Editor’s Note: Over ten years ago, Tom McHugh, the force behind the Rock Hall’s famed music venue, the Mainstay, but perhaps more noted as the retired Vassar College and Washington College education professor, who offered his advice to newcomers on the art, science, and protocol of waving to your neighbors on the Mid-Shore from your car.
From the Spy archives from 2010:
For those of you who want an education and a primer on what the “Rock Hall Wave” actually is and what it means, I have jotted down my thoughts as a means to open a discussion and lay some important groundwork.
I set forth my disclaimers. First disclaimer, I’m not talking about the nautical waves which surround us, or the waves we give as we see people depart on a trip, but rather, the ever-present waves which take place between drivers of cars, trucks, farm machinery, hay wagons, travel lifts, school buses and other vehicles here in the Rock Hall environs.
Second disclaimer, I was born and raised in Philadelphia. If someone waved to me from another car there, I assumed either they saw smoke coming from my engine or that they mistook my car for their Aunt Masie’s 1950 Ford coupe, the same of which I drove for a long time.
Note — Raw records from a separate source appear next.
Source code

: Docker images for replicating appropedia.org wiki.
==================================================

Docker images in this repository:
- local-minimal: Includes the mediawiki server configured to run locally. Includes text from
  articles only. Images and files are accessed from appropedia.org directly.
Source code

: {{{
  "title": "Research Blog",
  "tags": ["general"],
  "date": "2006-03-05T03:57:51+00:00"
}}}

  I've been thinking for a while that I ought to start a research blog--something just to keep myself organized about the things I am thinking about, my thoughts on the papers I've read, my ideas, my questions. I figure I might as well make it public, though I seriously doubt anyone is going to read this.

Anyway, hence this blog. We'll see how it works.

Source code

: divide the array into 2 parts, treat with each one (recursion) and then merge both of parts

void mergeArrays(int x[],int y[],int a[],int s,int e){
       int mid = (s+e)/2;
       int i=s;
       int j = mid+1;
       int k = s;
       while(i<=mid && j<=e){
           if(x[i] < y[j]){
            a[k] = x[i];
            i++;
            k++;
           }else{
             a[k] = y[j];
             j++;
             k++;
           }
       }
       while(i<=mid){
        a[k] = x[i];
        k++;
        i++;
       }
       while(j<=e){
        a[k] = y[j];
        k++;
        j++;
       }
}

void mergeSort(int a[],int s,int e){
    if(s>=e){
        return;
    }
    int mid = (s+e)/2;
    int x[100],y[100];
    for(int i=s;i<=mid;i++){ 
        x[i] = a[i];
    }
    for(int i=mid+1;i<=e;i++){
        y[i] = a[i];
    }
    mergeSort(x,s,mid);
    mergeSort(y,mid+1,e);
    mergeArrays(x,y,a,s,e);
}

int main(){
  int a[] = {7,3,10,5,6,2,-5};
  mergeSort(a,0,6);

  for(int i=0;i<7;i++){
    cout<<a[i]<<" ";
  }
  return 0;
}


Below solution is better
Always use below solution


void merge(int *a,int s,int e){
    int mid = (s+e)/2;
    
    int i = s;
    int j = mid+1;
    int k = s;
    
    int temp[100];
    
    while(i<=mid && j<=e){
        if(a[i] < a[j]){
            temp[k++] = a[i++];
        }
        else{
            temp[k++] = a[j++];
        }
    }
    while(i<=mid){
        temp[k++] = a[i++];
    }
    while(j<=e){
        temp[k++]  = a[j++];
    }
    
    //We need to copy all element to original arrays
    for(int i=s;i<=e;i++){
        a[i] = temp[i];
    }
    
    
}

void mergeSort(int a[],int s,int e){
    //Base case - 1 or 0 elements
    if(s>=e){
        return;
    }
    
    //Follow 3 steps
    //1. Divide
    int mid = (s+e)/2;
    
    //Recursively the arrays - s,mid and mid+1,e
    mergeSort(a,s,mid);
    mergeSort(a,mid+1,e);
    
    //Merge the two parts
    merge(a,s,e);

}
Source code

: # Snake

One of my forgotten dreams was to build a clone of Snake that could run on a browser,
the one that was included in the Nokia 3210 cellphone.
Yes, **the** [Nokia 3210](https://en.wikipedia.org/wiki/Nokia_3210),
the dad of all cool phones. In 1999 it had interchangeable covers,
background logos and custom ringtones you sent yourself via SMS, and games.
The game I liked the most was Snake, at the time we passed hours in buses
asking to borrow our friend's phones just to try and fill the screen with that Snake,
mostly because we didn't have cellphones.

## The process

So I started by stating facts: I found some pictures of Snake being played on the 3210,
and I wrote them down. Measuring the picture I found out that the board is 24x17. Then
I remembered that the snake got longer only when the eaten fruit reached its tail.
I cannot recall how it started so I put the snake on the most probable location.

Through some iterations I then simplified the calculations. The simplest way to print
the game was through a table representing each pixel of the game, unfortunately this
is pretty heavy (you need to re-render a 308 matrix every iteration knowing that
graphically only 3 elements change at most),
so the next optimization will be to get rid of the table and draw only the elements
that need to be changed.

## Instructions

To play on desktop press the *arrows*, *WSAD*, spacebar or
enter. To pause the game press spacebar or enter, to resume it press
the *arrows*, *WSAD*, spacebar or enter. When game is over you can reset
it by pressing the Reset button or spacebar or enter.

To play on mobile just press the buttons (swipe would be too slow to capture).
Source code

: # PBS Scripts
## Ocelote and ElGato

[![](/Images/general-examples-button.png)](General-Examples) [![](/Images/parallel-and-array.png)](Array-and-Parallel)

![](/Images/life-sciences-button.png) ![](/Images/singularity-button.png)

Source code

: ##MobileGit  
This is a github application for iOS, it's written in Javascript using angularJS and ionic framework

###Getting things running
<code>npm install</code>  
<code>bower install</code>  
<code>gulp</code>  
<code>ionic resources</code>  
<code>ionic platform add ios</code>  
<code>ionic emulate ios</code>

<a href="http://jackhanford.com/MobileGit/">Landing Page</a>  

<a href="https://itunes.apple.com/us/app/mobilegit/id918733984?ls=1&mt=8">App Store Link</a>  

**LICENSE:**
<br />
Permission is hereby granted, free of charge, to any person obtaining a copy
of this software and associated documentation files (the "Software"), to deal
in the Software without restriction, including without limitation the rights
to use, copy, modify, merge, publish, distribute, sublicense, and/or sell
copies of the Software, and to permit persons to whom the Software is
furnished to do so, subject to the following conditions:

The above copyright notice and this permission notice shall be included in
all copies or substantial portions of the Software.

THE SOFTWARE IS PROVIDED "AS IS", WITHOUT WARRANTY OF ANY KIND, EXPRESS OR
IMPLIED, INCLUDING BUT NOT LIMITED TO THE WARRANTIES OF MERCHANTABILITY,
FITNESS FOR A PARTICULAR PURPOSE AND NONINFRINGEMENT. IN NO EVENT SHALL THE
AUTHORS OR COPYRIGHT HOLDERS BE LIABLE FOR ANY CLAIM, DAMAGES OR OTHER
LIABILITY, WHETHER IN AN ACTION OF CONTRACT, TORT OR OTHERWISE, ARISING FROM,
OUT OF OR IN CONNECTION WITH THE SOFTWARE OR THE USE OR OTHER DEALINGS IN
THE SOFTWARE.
This is to point out that I am not born into the rich Rock Hall culture. Forever, I will wear the tag: a move-in. So I set the tone of this article as not to define the wave culture, but to seek advice and clarification from others.
So, for a start, let’s try to define the different “waves”:
There is the full hand, off the wheel wave, sometimes almost frantic in its movement from side to side
There is the one finger wave, where the driver just lifts a finger (no, not that finger!) often to acknowledge an oncoming wave from another vehicle.
There is the late wave, a jerky late response to a wave from another car
Then there is the nod wave with a slight hand movement to include a pretty decisive nod of the head.
If it is warm weather, and the driver’s window is open and an arm is extended on the window sill, there is the quick hand up, wave up, wave down wave. Quickly is the key.
And finally, when you have definitely missed an oncoming wave, and you feel great guilt because it is from your minister, or the mayor, or someone you owe money to..there is the behind the car, backward hand motion wave.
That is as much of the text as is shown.